Inositol-1,4,5-trisphosphate receptors in the vertebrate retina.

Evidence has shown an activation of phosphatidylinositol 4,5-bisphosphate (PIP2) specific phospholipase C (PtdIns-PLC) by light in the vertebrate retina and rod outer segments (ROS), suggesting important roles for its two metabolites, 1,2-diacylglycerol (DG) and inositol-1,4,5-trisphosphate [Ins(1,4,5)P3]. DG activates protein kinase C (PKC) and Ins(1,4,5)P3 releases bound intracellular calcium. Since Ca2+ plays an important role in light adaptation, the presence of Ins(1,4,5)P3 receptors in ROS may indicate a regulatory role of Ins(1,4,5)P3 to the free Ca2+ content.
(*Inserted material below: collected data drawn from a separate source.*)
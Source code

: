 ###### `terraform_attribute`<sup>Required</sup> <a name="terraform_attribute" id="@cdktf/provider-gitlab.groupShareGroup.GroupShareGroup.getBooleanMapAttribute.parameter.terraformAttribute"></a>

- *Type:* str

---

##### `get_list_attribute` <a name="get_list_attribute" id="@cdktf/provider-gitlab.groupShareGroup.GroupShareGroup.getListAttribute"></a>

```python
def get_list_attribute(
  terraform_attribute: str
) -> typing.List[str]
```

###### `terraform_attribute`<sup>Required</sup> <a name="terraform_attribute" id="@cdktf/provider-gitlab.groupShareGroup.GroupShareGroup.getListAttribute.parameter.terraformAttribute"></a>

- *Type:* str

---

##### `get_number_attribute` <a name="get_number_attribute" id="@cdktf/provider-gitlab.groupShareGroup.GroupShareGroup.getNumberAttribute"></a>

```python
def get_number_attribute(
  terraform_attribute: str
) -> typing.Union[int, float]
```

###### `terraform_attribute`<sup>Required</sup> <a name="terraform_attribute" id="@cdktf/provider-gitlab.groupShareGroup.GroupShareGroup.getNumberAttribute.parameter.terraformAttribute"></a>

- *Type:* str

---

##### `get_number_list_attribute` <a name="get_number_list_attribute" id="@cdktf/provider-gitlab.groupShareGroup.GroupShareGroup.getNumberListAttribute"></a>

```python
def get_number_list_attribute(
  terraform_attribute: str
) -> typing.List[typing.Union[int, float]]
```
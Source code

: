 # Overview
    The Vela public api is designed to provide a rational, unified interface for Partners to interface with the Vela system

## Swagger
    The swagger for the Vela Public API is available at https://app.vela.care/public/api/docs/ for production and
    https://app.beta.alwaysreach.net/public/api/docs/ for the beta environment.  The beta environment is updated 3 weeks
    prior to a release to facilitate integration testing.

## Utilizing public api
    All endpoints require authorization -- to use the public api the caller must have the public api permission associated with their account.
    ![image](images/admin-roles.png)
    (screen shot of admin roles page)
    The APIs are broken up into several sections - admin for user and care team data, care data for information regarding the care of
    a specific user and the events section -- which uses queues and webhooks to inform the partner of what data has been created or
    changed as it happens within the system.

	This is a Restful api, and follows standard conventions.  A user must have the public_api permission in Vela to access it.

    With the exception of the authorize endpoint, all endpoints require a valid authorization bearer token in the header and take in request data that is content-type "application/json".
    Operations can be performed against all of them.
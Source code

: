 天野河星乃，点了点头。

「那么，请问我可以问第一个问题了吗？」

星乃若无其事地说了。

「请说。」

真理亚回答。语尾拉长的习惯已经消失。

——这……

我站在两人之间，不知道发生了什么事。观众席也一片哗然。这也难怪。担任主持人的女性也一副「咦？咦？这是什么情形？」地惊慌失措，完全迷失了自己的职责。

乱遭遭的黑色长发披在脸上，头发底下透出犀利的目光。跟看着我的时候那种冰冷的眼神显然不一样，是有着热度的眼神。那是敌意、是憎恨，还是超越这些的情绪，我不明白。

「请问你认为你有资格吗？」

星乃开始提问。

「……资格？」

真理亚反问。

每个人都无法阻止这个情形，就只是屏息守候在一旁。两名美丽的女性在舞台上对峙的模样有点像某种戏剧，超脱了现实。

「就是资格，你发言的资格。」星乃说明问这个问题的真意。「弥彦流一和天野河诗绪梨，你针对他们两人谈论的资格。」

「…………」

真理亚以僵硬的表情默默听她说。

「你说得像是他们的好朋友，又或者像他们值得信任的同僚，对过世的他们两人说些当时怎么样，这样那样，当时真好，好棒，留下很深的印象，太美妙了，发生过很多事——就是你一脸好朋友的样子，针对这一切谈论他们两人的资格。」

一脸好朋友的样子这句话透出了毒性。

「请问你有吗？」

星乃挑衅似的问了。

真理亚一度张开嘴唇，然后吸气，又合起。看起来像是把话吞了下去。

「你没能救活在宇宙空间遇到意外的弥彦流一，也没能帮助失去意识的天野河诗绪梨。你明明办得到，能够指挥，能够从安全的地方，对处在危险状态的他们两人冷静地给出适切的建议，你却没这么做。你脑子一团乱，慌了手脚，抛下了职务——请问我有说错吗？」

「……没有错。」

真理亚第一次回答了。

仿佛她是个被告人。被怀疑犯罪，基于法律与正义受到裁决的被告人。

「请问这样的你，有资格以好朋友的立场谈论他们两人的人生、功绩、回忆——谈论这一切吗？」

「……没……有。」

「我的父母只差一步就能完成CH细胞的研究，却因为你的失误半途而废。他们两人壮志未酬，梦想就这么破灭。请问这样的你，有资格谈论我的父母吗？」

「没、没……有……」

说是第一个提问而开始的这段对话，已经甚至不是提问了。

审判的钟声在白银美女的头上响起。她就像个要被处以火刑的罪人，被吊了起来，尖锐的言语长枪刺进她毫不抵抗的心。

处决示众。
In the present study, we investigated the Ins(1,4,5)P3 receptors in whole retinal membranes and several subcellular fractions prepared from bovine retinas. Scatchard analyses of binding data for retinal membrane preparations showed a single, high-affinity binding site with equilibrium dissociation constant (Kd) of 24 +/- 2 nM and maximal binding capacity (Bmax) of 353 +/- 15 fmol/mg protein at pH 7.4. Specific binding was found in both small and large synaptosomal preparations representing inner and outer plexiform layers, respectively. A detectable, but low abundance of Ins(1,4,5)P3-specific binding in ROS was observed at both pH 7.4 and 8.3, but no specific binding of Ins(1,4,5)P3 was found in isolated outer segment discs. The binding of Ins(1,4,5)P3 in ROS was reduced by addition of ATP, suggesting a regulatory role for this nucleotide. Addition of calcium, sodium, and potassium ions also reduced specific binding of Ins(1,4,5)P3. Immunocytochemical studies indicate intense staining in the inner segment and extending to the ROS. Inner and outer plexiform layers were also stained. These findings show that the Ins(1,4,5)P3 receptor is present in photoreceptor cells and inner and outer plexiform layers in the vertebrate retina.